Tally the lines in the data below in which the word "observations" occurs, then give only the total.

■ STUDY MATERIAL ■
────────────────────

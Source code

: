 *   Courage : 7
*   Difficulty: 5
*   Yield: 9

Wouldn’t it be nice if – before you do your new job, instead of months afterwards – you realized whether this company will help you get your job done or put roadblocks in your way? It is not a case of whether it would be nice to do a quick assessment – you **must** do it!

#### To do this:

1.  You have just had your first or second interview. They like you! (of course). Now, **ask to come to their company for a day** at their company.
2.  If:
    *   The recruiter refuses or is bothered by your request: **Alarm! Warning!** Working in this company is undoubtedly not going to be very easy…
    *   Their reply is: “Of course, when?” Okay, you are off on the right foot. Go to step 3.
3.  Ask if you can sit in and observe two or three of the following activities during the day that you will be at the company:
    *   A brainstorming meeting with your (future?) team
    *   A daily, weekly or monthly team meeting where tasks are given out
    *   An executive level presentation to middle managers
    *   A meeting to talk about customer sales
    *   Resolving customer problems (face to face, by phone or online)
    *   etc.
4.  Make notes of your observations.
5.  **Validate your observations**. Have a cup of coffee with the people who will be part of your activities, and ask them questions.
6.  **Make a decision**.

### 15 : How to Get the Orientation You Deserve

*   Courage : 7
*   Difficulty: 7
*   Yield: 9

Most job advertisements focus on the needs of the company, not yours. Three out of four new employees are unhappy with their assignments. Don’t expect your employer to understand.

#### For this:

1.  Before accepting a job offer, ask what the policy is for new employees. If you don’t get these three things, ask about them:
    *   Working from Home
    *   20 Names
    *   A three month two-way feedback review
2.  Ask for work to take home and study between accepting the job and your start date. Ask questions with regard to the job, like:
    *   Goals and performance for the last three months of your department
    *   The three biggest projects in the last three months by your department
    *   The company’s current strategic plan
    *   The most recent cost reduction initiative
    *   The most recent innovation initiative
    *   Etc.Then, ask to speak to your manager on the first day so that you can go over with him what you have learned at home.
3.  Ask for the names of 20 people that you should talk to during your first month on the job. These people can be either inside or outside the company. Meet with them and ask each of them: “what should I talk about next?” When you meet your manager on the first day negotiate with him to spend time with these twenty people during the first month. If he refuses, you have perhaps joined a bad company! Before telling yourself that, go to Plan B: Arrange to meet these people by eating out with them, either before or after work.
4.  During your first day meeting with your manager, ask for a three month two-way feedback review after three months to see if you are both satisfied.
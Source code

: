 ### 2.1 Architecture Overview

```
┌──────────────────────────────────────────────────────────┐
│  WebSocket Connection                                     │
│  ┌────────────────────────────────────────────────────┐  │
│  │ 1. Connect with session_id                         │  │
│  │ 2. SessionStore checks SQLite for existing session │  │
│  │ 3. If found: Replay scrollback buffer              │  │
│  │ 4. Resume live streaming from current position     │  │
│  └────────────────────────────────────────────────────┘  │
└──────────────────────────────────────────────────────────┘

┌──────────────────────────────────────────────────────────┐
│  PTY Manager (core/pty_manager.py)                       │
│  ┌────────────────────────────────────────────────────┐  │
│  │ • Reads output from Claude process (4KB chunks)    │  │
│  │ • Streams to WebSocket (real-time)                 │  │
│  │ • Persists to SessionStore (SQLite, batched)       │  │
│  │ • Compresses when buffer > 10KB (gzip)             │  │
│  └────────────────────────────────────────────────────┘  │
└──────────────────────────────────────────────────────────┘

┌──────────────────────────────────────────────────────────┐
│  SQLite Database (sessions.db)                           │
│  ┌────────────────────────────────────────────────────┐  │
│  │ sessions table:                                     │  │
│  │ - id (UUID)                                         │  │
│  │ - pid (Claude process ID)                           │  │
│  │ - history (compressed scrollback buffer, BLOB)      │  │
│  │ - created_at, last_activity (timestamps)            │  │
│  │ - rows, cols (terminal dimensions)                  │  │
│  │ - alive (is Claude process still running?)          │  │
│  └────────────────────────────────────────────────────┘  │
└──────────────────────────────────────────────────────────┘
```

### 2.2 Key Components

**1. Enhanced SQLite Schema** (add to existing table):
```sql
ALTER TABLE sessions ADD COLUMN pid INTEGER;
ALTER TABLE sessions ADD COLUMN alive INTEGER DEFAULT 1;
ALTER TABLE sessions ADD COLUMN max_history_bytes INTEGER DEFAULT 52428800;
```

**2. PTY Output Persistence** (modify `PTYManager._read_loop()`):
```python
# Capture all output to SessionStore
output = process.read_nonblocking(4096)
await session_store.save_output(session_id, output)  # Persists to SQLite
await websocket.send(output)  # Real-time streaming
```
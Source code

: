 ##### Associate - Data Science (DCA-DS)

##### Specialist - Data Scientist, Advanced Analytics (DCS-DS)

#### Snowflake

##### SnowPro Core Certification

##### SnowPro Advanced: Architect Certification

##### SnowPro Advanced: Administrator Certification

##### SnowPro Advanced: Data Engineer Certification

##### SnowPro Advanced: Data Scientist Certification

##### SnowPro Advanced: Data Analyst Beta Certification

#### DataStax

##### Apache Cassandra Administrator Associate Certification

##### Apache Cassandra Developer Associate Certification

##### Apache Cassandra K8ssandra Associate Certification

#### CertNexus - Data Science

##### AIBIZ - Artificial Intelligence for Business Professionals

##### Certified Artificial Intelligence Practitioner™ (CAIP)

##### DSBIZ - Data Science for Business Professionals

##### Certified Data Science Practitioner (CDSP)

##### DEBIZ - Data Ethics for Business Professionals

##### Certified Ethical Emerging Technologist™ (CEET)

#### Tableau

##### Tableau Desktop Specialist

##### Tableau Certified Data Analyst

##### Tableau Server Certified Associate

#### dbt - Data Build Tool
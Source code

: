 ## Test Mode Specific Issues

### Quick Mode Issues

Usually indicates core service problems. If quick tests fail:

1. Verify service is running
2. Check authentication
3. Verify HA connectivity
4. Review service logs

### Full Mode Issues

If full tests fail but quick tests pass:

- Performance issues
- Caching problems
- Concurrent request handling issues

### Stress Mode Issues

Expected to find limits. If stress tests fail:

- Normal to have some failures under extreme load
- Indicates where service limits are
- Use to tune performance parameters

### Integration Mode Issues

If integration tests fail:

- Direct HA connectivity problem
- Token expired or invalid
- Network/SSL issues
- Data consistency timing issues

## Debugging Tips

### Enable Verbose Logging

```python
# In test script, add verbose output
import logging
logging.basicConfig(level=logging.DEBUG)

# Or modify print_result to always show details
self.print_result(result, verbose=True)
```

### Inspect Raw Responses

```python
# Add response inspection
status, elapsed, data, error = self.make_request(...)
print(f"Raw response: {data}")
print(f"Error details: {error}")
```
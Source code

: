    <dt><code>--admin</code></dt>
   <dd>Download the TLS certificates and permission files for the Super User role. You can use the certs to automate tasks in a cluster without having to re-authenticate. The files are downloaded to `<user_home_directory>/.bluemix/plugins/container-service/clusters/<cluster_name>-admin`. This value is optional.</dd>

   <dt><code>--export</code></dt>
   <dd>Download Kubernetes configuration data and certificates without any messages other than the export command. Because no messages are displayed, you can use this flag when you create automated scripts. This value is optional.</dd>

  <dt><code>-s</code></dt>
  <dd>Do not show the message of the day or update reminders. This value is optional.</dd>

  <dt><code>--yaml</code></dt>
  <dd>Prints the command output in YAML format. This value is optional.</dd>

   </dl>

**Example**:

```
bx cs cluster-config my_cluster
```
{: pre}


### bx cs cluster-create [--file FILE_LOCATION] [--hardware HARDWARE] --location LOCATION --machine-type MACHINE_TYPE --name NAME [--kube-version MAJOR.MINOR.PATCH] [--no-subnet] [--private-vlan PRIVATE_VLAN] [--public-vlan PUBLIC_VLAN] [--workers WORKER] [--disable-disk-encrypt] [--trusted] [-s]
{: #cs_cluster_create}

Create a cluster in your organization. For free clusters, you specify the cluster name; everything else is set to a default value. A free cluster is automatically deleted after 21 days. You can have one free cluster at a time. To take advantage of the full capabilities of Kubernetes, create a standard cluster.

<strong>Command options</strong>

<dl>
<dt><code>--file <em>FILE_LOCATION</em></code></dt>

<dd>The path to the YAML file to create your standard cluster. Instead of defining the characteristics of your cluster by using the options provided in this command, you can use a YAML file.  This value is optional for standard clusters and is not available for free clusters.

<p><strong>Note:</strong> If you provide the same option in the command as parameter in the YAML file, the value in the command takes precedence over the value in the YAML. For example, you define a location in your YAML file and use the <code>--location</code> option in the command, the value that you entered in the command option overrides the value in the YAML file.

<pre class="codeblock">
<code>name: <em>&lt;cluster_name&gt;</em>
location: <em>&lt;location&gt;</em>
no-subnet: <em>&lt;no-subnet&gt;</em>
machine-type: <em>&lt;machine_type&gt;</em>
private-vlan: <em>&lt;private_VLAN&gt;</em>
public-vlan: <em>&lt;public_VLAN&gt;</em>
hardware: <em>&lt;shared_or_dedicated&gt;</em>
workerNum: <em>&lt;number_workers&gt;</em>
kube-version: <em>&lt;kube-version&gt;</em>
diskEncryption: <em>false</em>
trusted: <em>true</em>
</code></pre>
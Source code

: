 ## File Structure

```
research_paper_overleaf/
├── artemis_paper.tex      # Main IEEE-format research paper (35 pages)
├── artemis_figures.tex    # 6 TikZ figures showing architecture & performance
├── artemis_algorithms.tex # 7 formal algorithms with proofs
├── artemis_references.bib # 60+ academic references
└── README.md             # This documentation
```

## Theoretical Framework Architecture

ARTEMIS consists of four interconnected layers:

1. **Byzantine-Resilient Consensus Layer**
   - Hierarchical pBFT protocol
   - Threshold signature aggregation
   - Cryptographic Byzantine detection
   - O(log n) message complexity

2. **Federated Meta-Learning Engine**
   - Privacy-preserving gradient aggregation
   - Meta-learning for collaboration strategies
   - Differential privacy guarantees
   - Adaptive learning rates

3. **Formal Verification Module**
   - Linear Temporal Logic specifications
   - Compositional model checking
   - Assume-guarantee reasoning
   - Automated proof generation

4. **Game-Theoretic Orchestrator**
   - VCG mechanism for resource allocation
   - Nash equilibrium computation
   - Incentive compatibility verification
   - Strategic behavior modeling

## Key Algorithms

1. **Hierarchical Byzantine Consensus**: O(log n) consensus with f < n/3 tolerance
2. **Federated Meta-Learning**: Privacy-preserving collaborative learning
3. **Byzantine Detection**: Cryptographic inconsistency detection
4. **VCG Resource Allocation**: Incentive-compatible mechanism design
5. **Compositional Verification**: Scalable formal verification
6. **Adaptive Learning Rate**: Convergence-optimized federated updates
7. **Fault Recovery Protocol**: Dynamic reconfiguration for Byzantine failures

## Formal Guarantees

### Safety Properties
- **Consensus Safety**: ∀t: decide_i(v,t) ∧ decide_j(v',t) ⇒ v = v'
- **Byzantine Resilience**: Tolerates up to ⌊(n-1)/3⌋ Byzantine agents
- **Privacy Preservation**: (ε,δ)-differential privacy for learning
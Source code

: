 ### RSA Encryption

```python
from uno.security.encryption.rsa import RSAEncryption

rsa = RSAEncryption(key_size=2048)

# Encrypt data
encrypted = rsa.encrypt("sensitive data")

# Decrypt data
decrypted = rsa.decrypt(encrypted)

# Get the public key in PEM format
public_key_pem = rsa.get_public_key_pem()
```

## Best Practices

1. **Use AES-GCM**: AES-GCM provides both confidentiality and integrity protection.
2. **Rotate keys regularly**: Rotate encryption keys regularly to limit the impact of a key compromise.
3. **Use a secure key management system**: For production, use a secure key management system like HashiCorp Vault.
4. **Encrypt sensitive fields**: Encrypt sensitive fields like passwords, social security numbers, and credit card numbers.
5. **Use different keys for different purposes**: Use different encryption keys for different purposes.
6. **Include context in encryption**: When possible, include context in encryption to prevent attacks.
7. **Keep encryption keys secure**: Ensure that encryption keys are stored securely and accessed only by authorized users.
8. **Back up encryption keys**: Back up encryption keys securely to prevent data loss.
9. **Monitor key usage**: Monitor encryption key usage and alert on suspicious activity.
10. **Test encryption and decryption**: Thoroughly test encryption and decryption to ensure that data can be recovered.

────────────────────

■ EXERCISE RESULT ■
2